Sunday, February 7, 2016

Well that was fast…

One of the most interesting aspects of Cold War intelligence history is whether the spies recruited by the Western intelligence agencies (mainly CIA and MI6) were supplying real information or whether they were double agents. In his recent article ‘Doubles Troubles: The CIA and Double Agents during the Cold War’, Benjamin B. Fischer (former Chief Historian of the Central Intelligence Agency) makes the case that in Cuba, East Germany and the USSR practically all the CIA agents were in reality under the control of the enemy security services.

The author says:

During the Cold War the Central Intelligence Agency (CIA) bucked the law of averages by recruiting double agents on an industrial scale; it was hoodwinked not a few but many times. The result was a massive but largely ignored intelligence failure. The facts are available from official sources.

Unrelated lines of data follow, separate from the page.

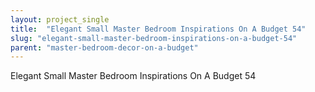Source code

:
 ```yaml
---
layout: project_single
title:  "Elegant Small Master Bedroom Inspirations On A Budget 54"
slug: "elegant-small-master-bedroom-inspirations-on-a-budget-54"
parent: "master-bedroom-decor-on-a-budget"
---
```

Elegant Small Master Bedroom Inspirations On A Budget 54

I thought that the article was very interesting and that’s why I linked to it back in January. The article also mentioned Adolf Tolkachev, the so called Billion Dollar Spy. Fischer said:

The CIA touts Adolf Tolkachev as its ‘‘billion-dollar spy’’ during the 1980s, asserting that the Soviet electronics researcher saved the Pentagon several times that amount in research and development (R&D) and production costs with purloined information on Soviet military radar and avionics. I believe, however, that Tolkachev was a double agent, in fact the precursor to the dangles who came after his 1985 arrest………..Tolkachev was not the only double on the CIA’s payroll. SE Division was handling another agent encrypted EASTBOUND, who also was selling information on military radars. Soviet and East German sources have confirmed that the anonymous agent was a double. I believe that Tolkachev and EASTBOUND were fraternal twins.’

This article which appeared in a journal with a limited readership seems to have attracted a lot of attention. The 'great' researchers of the National Security Archive have immediately followed up with the transcripts of a Politburo discussion on Tolkachev.

I don’t know why this organization was so interested in this case or how they were able to follow up Fischer’s article so quickly. Since they have such 'superior' investigative skills they could also look into the compromise of Allied codes and ciphers in WWII. That’s research that I’d like to see!